Raí, o empreendedor social

Ex-jogador e fundador da Gol de Letra, Raí mostra que esporte, política e mudança social podem andar juntos

Camilla Freitas De Ecoa, em São Paulo Divulgação

Multicampeão pelo São Paulo Futebol Clube, Paris Saint-Germain e seleção brasileira, Raí decidiu, ao aposentar as chuteiras, que seria ídolo também fora das quatro linhas. "Dentro de um país tão desigual e tão injusto, a gente tem que tentar fazer um pouco a mais", disse em bate-papo com Ecoa na última semana. Foi esse pensamento que o levou a se juntar ao também ex-jogador (e atual diretor de futebol do PSG) Leonardo de Araújo e criar, em 1998, a Gol de Letra, fundação que une esporte e cultura por um mundo melhor.
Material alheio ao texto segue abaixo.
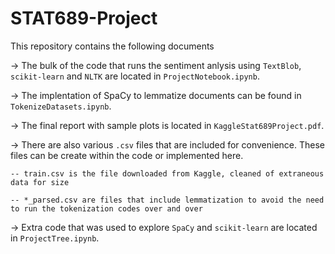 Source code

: # STAT689-Project
This repository contains the following documents

-> The bulk of the code that runs the sentiment anlysis using `TextBlob`, `scikit-learn` and `NLTK` are located in `ProjectNotebook.ipynb`.

-> The implentation of SpaCy to lemmatize documents can be found in `TokenizeDatasets.ipynb`.

-> The final report with sample plots is located in `KaggleStat689Project.pdf`.

-> There are also various `.csv` files that are included for convenience.  These files can be create within the code or implemented here.

    -- train.csv is the file downloaded from Kaggle, cleaned of extraneous data for size
  
    -- *_parsed.csv are files that include lemmatization to avoid the need to run the tokenization codes over and over
  
  -> Extra code that was used to explore `SpaCy` and `scikit-learn` are located in `ProjectTree.ipynb`.
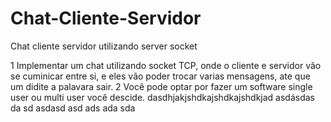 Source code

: # Chat-Cliente-Servidor
Chat cliente servidor utilizando server socket

1 Implementar um chat utilizando socket TCP, onde o cliente e servidor vão se cuminicar entre si, e eles vão poder trocar varias mensagens, ate que um didite a palavara sair.
2 Você pode optar por fazer um software single user ou multi user você descide.
dasdhjakjshdkajshdkajshdkjad
asdásdas
da
sd
asdasd
asd
ads
ada
sda
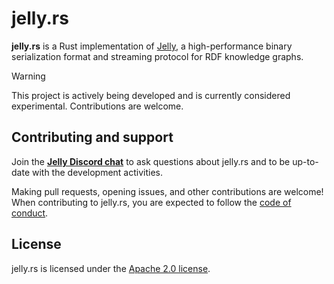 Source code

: # jelly.rs

**jelly.rs** is a Rust implementation of [Jelly](https://w3id.org/jelly), a high-performance binary serialization format and streaming protocol for RDF knowledge graphs.

> [!WARNING]
> This project is actively being developed and is currently considered experimental. Contributions are welcome.

## Contributing and support

Join the **[Jelly Discord chat](https://discord.gg/A8sN5XwVa5)** to ask questions about jelly.rs and to be up-to-date with the development activities.

Making pull requests, opening issues, and other contributions are welcome! When contributing to jelly.rs, you are expected to follow the [code of conduct](CODE_OF_CONDUCT.md).

## License

jelly.rs is licensed under the [Apache 2.0 license](https://www.apache.org/licenses/LICENSE-2.0).
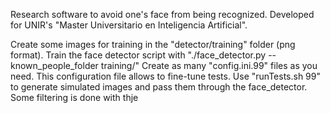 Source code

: Research software to avoid one's face from being recognized.
Developed for UNIR's "Master Universitario en Inteligencia Artificial".

Create some images for training in the "detector/training" folder (png format).
Train the face detector script with "./face_detector.py --known_people_folder  training/"
Create as many "config.ini.99" files as you need. This configuration file allows to fine-tune tests.
Use "runTests.sh 99" to generate simulated images and pass them through the face_detector. 
Some filtering is done with thje  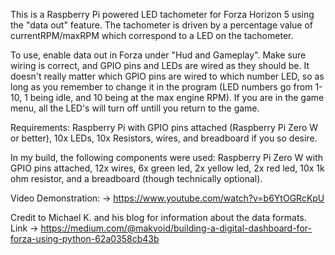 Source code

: This is a Raspberry Pi powered LED tachometer for Forza Horizon 5 using the "data out" feature. The tachometer is driven by a percentage value of currentRPM/maxRPM which correspond to a LED on the tachometer.

To use, enable data out in Forza under "Hud and Gameplay". Make sure wiring is correct, and GPIO pins and LEDs are wired as they should be. It doesn't really matter which GPIO pins are wired to which number LED, so as long as you remember to change it in the program (LED numbers go from 1-10, 1 being idle, and 10 being at the max engine RPM). If you are in the game menu, all the LED's will turn off untill you return to the game.

Requirements: Raspberry Pi with GPIO pins attached (Raspberry Pi Zero W or better), 10x LEDs, 10x Resistors, wires, and breadboard if you so desire.

In my build, the following components were used: Raspberry Pi Zero W with GPIO pins attached, 12x wires, 6x green led, 2x yellow led, 2x red led, 10x 1k ohm resistor, and a breadboard (though technically optional).

Video Demonstration: -> https://www.youtube.com/watch?v=b6YtOGRcKpU

Credit to Michael K. and his blog for information about the data formats. Link -> https://medium.com/@makvoid/building-a-digital-dashboard-for-forza-using-python-62a0358cb43b

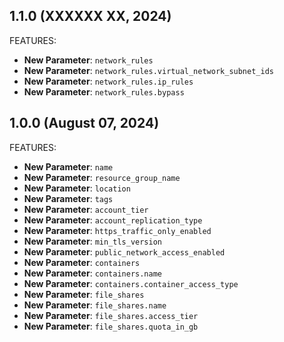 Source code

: <!-- markdownlint-disable MD041 -->
## 1.1.0 (XXXXXX XX, 2024)

FEATURES:

- **New Parameter**: `network_rules`
- **New Parameter**: `network_rules.virtual_network_subnet_ids`
- **New Parameter**: `network_rules.ip_rules`
- **New Parameter**: `network_rules.bypass`

## 1.0.0 (August 07, 2024)

FEATURES:

- **New Parameter**: `name`
- **New Parameter**: `resource_group_name`
- **New Parameter**: `location`
- **New Parameter**: `tags`
- **New Parameter**: `account_tier`
- **New Parameter**: `account_replication_type`
- **New Parameter**: `https_traffic_only_enabled`
- **New Parameter**: `min_tls_version`
- **New Parameter**: `public_network_access_enabled`
- **New Parameter**: `containers`
- **New Parameter**: `containers.name`
- **New Parameter**: `containers.container_access_type`
- **New Parameter**: `file_shares`
- **New Parameter**: `file_shares.name`
- **New Parameter**: `file_shares.access_tier`
- **New Parameter**: `file_shares.quota_in_gb`
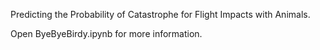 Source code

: Predicting the Probability of Catastrophe for Flight Impacts with Animals.

Open ByeByeBirdy.ipynb for more information.
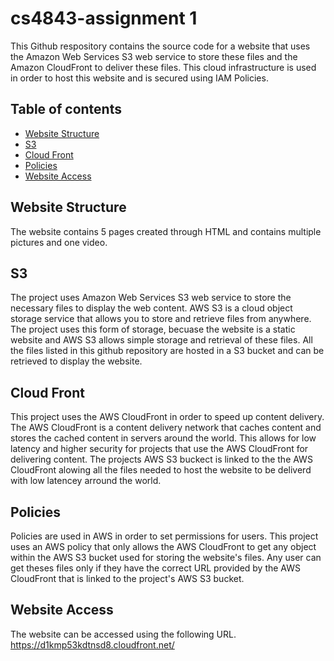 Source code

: # cs4843-assignment 1
This Github respository contains the source code for a website that uses the Amazon Web Services S3 web service to store these files and the Amazon CloudFront to deliver these files. This cloud infrastructure is used in order to host this website and is secured using IAM Policies.

## Table of contents
* [Website Structure](#website-structure)
* [S3](#s3)
* [Cloud Front](#cloud-front)
* [Policies](#policies)
* [Website Access](#access)

## Website Structure
The website contains 5 pages created through HTML and contains multiple pictures and one video.

## S3
The project uses Amazon Web Services S3 web service to store the necessary files to display the web content. AWS S3 is a cloud object storage service that allows you to store and retrieve files from anywhere. The project uses this form of storage, becuase the website is a static website and AWS S3 allows simple storage and retrieval of these files. All the files listed in this github repository are hosted in a S3 bucket and can be retrieved to display the website.

## Cloud Front
This project uses the AWS CloudFront in order to speed up content delivery. The AWS CloudFront is a content delivery network that caches content and stores the cached content in servers around the world. This allows for low latency and higher security for projects that use the AWS CloudFront for delivering content.
The projects AWS S3 buckect is linked to the the AWS CloudFront alowing all the files needed to host the website to be deliverd with low latencey arround the world.

## Policies
Policies are used in AWS in order to set permissions for users. This project uses an AWS policy that only allows the AWS CloudFront to get any object within the AWS S3 bucket used for storing the website's files. Any user can get theses files only if they have the correct URL provided by the AWS CloudFront that is linked to the project's AWS S3 bucket.

## Website Access
The website can be accessed using the following URL. 
https://d1kmp53kdtnsd8.cloudfront.net/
"A missão da fundação é dar oportunidades para crianças e jovens e fazer um movimento de educação comunitária", conta Raí. Mesmo com as sedes fixas na Vila Albertina, em São Paulo, e no Caju, no Rio de Janeiro, a fundação tem encontrado maneiras de se expandir pelo país e pelo mundo.

Como uma rede, a Gol de Letra tem difundido sua metodologia para outros projetos sociais e conseguiu virar política pública em 2013. A Etec de Esportes do Estado de São Paulo tem formado milhares de alunos usando o que aprendeu com a fundação de Raí.

A instituição Atletas pelo Brasil veio logo depois da Gol de Letra e nasceu por iniciativa também do ex-jogador. A organização reúne diversos atletas, em atividade ou não, em prol do esporte e da luta por avanços sociais. A vontade e a ação de unir o esporte e mudança social são os objetivos que movem Raí.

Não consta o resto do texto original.